Document ID: 17673
Contents
Introduction
Prerequisites
Requirements
Affected Products
Affected Versions
More Information
Related Information
Introduction
Watch out for the SMDS Heartbeat or you might lose your link.
Prerequisites
Requirements
There are no specific requirements for this document.
Affected Products
1200i, 1220i, 1250i, 1270i, 2600i, 2200R, 2220R, 2250R, 2270R, 3500R, VSR-2, and VSR-8
Affected Versions
All versions
More Information
The Heartbeat or polling of an SMDS link is similar to an echo packet. It checks with the far end of the link to ensure it is still there. If the device receives too many missed replies, the link is considered down and starts to drop packets designated for that interface.
Set the polling frequency to 0 in order to keep the link "always up" and not send any polling packets out.

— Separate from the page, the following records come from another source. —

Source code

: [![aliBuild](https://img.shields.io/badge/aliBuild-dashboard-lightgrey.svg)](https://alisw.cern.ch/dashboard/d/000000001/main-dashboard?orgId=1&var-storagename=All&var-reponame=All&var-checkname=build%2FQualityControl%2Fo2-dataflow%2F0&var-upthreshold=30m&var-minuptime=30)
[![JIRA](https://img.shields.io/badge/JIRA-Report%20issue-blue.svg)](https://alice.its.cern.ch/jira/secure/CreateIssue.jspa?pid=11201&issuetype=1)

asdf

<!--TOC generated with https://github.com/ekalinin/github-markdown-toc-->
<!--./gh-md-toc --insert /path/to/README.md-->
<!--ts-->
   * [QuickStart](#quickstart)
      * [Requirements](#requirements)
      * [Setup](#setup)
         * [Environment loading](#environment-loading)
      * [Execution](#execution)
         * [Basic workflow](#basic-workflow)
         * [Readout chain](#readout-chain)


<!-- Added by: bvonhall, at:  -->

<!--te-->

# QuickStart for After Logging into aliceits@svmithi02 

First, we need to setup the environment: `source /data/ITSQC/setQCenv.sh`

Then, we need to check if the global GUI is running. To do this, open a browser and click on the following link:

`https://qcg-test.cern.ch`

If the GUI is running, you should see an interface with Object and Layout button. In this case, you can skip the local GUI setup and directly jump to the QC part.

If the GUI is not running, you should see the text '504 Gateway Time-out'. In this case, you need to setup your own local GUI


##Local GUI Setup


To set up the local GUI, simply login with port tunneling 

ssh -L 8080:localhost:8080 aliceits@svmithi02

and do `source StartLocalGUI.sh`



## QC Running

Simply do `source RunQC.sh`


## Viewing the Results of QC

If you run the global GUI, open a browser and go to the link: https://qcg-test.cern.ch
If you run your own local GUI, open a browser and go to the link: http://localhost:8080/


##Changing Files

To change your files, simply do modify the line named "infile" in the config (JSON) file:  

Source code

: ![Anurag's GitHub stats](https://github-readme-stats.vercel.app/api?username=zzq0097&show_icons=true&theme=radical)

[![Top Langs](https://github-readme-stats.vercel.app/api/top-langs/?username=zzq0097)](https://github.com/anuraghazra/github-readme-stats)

This output shows how to determine whether you should set your PollingFrequency to 0 or not:
SMDSTest>show smds statistics Stats Wan0 Wan1 in 51686 0 out 34106 0 heartbeat in 0 0 heartbeat out 805 0 discard 255 0 BA err 0 0 HE err 0 0 tag err 0 0 IN addr err 0 0 Out Lngth err 0 0 Out Addr err 255 0 Out WAN err 0 0 Ctrl/Data err 0 0 RSRV err 0 0 Encap. err 0 0 Unkwn pkt err 0 0 SMDSTest> config smds wan 0 [ SMDS Wan 0 ]# list [ SMDS Wan 0 ] PollingFrequency = 5 IPmulticast = e186.4403.1273 StationAddress = c186.4403.2108
You can see in this example that the "heartbeat in" is zero. This means that the far end does not send any heartbeat. This example SMDS link has been plagued with intermittant link loss. The culprit is the lack of heartbeat sent from the far end. If you set the PollingFrequency of this router to 0, then it does not care whether the far side sends a heartbeat or not. Be sure that the far side does not depend on your heartbeat because setting it to 0 ceases your sending a heartbeat to the far end.
In this case, you can also check with the far end and have them turn their heartbeat, or polling, on instead of turning this one off.